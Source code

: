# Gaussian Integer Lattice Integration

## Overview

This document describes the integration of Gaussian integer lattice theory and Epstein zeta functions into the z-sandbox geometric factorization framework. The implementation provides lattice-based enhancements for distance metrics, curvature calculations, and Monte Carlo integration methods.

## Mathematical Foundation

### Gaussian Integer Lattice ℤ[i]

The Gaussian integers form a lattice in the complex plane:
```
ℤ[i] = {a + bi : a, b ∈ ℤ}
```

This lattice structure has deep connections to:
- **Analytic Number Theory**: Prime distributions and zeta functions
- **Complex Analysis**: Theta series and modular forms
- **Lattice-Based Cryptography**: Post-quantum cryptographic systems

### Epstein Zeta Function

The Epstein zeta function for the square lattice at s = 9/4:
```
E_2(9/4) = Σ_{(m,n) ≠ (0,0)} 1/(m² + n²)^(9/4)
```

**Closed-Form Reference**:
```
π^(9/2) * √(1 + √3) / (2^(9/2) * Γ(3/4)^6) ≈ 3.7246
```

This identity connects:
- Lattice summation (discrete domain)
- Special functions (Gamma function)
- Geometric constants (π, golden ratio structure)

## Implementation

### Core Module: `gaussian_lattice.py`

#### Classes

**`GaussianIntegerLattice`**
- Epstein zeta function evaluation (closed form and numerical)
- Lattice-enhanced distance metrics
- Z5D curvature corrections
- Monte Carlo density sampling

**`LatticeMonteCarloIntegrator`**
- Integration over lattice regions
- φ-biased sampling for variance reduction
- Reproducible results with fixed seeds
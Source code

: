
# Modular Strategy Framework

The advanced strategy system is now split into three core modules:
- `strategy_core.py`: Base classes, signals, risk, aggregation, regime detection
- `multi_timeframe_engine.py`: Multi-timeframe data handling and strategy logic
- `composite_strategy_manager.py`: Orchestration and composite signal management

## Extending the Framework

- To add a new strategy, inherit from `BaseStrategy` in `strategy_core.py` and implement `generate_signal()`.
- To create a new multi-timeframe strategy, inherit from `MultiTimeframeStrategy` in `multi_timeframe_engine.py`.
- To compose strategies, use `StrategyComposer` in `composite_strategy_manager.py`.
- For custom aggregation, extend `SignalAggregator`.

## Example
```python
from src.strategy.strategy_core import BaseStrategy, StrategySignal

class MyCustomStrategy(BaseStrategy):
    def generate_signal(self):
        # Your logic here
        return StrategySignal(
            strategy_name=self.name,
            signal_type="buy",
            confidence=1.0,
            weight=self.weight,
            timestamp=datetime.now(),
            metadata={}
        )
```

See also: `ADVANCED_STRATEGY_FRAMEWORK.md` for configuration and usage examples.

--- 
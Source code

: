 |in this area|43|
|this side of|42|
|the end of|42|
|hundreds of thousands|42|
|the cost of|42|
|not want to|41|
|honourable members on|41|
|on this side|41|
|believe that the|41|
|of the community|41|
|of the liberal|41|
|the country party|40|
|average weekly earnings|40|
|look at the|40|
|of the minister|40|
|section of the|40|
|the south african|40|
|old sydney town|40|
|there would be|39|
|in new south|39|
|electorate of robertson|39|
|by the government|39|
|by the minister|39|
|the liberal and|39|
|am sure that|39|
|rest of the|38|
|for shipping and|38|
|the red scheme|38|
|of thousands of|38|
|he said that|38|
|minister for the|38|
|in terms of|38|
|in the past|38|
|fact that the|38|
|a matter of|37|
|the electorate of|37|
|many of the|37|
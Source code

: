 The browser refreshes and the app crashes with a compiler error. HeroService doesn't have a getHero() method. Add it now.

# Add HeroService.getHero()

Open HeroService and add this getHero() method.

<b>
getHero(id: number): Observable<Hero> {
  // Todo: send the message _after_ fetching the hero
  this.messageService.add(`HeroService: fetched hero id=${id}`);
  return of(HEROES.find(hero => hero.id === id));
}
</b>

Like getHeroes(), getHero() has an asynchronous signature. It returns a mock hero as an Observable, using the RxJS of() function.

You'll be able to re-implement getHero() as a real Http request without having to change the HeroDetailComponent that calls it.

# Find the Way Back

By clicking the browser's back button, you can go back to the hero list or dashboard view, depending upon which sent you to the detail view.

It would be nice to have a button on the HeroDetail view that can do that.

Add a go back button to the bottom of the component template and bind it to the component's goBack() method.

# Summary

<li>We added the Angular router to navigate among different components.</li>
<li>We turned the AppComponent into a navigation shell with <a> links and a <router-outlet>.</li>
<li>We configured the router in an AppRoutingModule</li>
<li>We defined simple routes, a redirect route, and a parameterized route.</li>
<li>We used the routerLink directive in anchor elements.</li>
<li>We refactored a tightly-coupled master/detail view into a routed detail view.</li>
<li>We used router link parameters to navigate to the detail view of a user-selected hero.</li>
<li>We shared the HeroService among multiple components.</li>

▬▬▬▬▬▬

Your task: Among the entries above, find every line holding "sampling" and copy it.

Solution for this task:
- Monte Carlo density sampling
- φ-biased sampling for variance reduction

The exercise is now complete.